Gropius felt that what was needed to achieve professional business recognition and serious public notice- was a merger of Artistic and Design ability, with the skill of the practical craftsmen. He believed that this in combination with an understanding of basic economics and proven engineering skills would take the artistic process into a new era of creativity and productivity.
In 1919, Gropius was involved in the merger of the Weimar art Academy and the Weimar Arts & Crafts School. He renamed this new organization the ”Bauhaus” institute.
In retrospect it seems that his theory was quite correct: By teaching these different disciplines in one school, students were encouraged to take a wider more practical view of their creative endeavors.

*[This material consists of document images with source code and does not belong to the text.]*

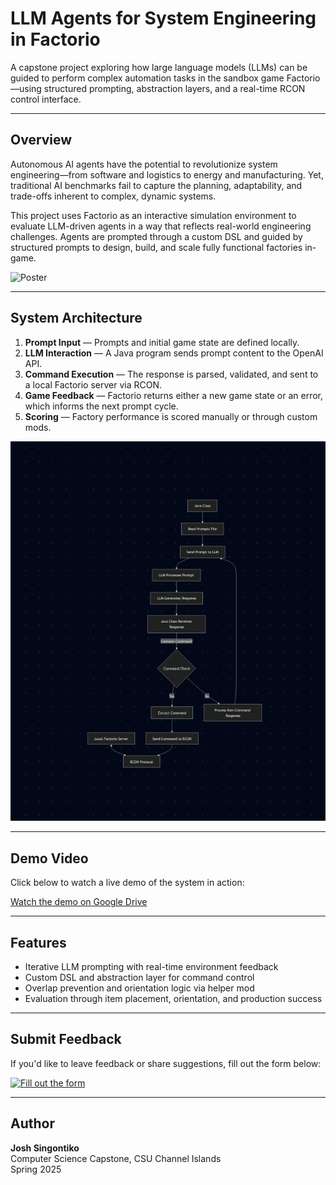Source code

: # LLM Agents for System Engineering in Factorio

A capstone project exploring how large language models (LLMs) can be guided to perform complex automation tasks in the sandbox game Factorio—using structured prompting, abstraction layers, and a real-time RCON control interface.

---

## Overview

Autonomous AI agents have the potential to revolutionize system engineering—from software and logistics to energy and manufacturing. Yet, traditional AI benchmarks fail to capture the planning, adaptability, and trade-offs inherent to complex, dynamic systems.

This project uses Factorio as an interactive simulation environment to evaluate LLM-driven agents in a way that reflects real-world engineering challenges. Agents are prompted through a custom DSL and guided by structured prompts to design, build, and scale fully functional factories in-game.

![Poster](poster.jpg)

---

## System Architecture

1. **Prompt Input** — Prompts and initial game state are defined locally.
2. **LLM Interaction** — A Java program sends prompt content to the OpenAI API.
3. **Command Execution** — The response is parsed, validated, and sent to a local Factorio server via RCON.
4. **Game Feedback** — Factorio returns either a new game state or an error, which informs the next prompt cycle.
5. **Scoring** — Factory performance is scored manually or through custom mods.

![Diagram](capstonediagram.PNG)

---

## Demo Video

Click below to watch a live demo of the system in action:

[Watch the demo on Google Drive](https://drive.google.com/file/d/1rQ9mCtRjmY40LvZW1R_IWhIw-sIEvBvi/view?usp=sharing)

---

## Features

- Iterative LLM prompting with real-time environment feedback  
- Custom DSL and abstraction layer for command control  
- Overlap prevention and orientation logic via helper mod  
- Evaluation through item placement, orientation, and production success  

---

## Submit Feedback

If you'd like to leave feedback or share suggestions, fill out the form below:

[![Fill out the form](https://via.placeholder.com/300x80.png?text=Submit+Feedback+Form)](https://docs.google.com/forms/d/1HOGyN7R0X7IxZQgd1W-rE6EnoC1Kqt41RtmEVqb6fMY/viewform)

---

## Author

**Josh Singontiko**  
Computer Science Capstone, CSU Channel Islands  
Spring 2025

Art and design was taught along side engineering and economics. The result was a shock wave of innovation that was to extend accross the globe and through time, into the modern era.
New forms of construction, the advent of tubular and flat section steel and new composite metals,and the advent of plastics all encouraged innovation which spread across the crafts, from lamps to cutlery, from chairs to desks and tables, ironwork, ornament, et al.
The Architecture and designs of Bauhaus members (like Corbusier, van der Rowe, Mackintosh, Lloyd Wright and others) offered a fresh bright new world, open-plan interiors (after Hoffmannn’s daring architectural roof truss/concrete experiments proved workable) premade and preassembled building parts encouraged pleasant and productive work places-enabled larger rooms in homes and official buildings-new styles of garden layouts offered recreation and a modern juxtaposition counterfoil for the new architectural genre.
Modern printing fonts made for easier reading (Nagy and Bayer) and art Deco to Art nouveau styles encompassed designs from teapots to pens to paintings and graphics. …..Life would never be the same again…..
Many of the members of Bauhaus were skilled in multiple disciplines, often having come from a hands on trade or craft background, on through Architecture and design and sometimes on into fine art and painting.
The amazing effects of this man's vision are still being felt today. Almost every item in every contemporary home owes something in its design to the concept or form of the Bauhaus.
One aspect of the Bauhaus that is less often discussed is that of copyrights and attribution. Technically if a Bauhaus teacher or student died (as many did during the succeeding years of war and political turmoil), the designs that he or she left behind became the property of the Bauhaus itself, often ending up in its Archives. The best of these designs were claimed by Gropius as his own... (an entirely permissable idea at the time). Others were mis attributed to other more prominent Bauhaus names (either intentionally or unintentionally). Most notably and predictably the designs of the female teachers were claimed by the male teachers.
When studying the creative products of the Bauhaus - one can be forgiven for getting quite confused. because the Bauhaus itself was such a rich melting pot of skills, crafts and expertise that collaborative projects were common, both within the school and between members of the school and peripherally involved personalities such as Stefan Sebok the architect. The result is that there are many less famous personalities who made a tremendous contribution to the Bauhaus, but will never be recognized fully.